Let me share our animated online exchange:
Max Tumbali: Don’t you think the continuing complexity of a sentence complicates one’s effort to seize what it all means, but to the composer it’s a mark of ingenuity?
Joe (that’s me): Oh, yes, complexity is the stuff that not a few stupefying grammarians in academe love to revel in. It feeds their vainglory to declare that some sentences can get very complicated in construction. It’s really a good, absorbing, brain-stretching diversion to parse and diagram them. From the looks of it, though, that example of yours is simply a complex sentence. It has “he got mad” as the independent clause, with “when I told him” as the first dependent clause and “that he should study” as the second dependent clause, which is then modified by the adverbial clause “to be able to move on to the next level until he graduates from the secondary.” I hope I didn’t confound you with that analysis.
Max: Absolutely not! On the contrary, you enlightened me so much about that sentence type’s anatomy. You’re truly a guru.

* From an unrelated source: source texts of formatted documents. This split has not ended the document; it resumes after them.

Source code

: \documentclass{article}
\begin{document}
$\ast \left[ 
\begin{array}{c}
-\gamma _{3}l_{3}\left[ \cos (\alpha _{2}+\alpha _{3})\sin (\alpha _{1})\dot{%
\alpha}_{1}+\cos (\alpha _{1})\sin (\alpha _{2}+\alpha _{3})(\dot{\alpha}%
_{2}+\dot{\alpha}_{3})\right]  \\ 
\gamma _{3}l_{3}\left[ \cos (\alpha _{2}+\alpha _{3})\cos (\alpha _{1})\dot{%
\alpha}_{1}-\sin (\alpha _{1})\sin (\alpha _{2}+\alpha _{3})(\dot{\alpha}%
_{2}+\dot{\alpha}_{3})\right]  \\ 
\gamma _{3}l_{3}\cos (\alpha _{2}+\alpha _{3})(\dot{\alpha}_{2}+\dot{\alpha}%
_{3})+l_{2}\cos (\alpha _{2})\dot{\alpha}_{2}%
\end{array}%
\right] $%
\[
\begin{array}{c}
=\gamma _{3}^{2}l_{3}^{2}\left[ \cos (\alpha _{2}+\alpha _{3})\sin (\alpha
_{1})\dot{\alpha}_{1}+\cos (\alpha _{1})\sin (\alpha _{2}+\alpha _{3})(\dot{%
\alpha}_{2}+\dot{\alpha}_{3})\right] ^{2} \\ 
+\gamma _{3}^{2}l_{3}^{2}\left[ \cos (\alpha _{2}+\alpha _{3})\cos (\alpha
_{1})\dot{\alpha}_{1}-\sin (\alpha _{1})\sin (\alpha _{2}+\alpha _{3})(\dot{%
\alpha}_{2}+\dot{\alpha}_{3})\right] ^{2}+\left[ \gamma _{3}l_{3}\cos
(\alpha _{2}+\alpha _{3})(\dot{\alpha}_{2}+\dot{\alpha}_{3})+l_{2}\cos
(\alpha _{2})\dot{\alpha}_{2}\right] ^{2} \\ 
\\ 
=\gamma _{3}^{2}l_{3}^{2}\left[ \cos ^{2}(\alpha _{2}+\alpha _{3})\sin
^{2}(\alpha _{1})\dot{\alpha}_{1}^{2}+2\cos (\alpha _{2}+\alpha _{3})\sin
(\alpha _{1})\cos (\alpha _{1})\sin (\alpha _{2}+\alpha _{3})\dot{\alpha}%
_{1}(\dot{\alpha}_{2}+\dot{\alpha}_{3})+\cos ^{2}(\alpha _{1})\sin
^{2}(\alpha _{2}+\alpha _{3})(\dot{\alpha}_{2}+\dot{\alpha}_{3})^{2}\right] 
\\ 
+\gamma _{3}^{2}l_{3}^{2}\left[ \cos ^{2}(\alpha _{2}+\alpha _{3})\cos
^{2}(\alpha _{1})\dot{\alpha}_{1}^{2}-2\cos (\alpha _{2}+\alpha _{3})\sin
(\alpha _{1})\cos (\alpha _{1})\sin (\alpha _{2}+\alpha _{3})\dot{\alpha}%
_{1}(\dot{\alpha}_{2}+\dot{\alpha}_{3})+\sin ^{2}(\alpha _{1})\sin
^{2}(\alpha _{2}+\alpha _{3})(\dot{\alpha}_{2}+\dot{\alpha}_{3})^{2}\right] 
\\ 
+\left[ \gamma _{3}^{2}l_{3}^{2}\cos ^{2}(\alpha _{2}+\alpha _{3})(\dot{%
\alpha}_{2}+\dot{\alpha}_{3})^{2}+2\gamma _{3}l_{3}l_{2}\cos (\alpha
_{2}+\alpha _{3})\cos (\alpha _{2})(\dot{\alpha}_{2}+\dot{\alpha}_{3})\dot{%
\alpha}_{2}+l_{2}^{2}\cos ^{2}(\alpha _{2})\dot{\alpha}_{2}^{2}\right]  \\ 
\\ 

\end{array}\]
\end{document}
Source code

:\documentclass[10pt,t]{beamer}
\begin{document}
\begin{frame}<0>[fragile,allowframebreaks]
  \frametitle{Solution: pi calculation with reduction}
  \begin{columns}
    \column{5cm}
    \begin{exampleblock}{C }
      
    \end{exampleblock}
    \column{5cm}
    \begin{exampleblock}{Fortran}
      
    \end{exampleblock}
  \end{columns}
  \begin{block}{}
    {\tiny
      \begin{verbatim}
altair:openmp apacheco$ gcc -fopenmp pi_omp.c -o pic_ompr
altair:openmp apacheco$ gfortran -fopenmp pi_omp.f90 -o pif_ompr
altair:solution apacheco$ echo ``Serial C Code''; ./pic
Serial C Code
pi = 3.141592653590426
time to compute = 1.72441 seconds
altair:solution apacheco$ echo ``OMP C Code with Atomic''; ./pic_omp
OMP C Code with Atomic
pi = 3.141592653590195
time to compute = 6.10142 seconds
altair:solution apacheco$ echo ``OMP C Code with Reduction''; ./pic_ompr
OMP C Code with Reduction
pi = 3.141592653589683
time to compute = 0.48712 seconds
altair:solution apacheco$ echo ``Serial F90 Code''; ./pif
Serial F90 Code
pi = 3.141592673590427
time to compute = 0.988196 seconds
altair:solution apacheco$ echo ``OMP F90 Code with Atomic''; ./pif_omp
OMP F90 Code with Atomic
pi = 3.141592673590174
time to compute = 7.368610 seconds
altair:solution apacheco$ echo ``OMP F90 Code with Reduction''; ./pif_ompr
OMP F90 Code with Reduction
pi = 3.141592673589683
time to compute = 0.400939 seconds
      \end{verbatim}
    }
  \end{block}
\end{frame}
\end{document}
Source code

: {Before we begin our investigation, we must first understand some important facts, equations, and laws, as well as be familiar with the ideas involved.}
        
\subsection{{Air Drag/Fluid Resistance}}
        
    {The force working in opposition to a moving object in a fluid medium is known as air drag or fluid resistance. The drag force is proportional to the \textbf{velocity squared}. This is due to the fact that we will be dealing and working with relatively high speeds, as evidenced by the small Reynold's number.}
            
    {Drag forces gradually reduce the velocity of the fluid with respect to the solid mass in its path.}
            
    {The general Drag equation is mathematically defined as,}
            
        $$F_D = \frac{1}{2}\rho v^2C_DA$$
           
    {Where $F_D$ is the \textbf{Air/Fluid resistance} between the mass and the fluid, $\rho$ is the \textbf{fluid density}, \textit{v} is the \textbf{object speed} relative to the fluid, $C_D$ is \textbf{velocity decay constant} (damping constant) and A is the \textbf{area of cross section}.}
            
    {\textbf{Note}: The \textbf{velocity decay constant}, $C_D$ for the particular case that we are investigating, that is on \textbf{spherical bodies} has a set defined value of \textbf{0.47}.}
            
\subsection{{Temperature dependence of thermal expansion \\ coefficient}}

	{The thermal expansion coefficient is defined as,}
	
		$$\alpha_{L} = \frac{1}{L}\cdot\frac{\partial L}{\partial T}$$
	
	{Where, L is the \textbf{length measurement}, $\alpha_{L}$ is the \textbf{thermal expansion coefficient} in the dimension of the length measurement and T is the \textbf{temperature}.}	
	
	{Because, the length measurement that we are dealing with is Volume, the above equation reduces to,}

But how would you classify Marcel Proust’s typical kilometric sentence?
Joe: I would classify Proust’s long prose as one overextended sentence that wonderfully works without any hitch, as in a flowing, uninterrupted dream. Of course, it defies traditional sentence diagramming, and I won’t recommend to lesser creative mortals like you and me to pursue such writing. To be truly communicative, it pays to write plain and simple prose.
Max: You’re undoubtedly right, although sometimes some writers admit that they can better express their thoughts through more complex sentences. And do you agree with what one English teacher said sometime ago that the easiest way to learn English is through or by ear? And that an English sentence is construed to be correct if it sounds good to the ear?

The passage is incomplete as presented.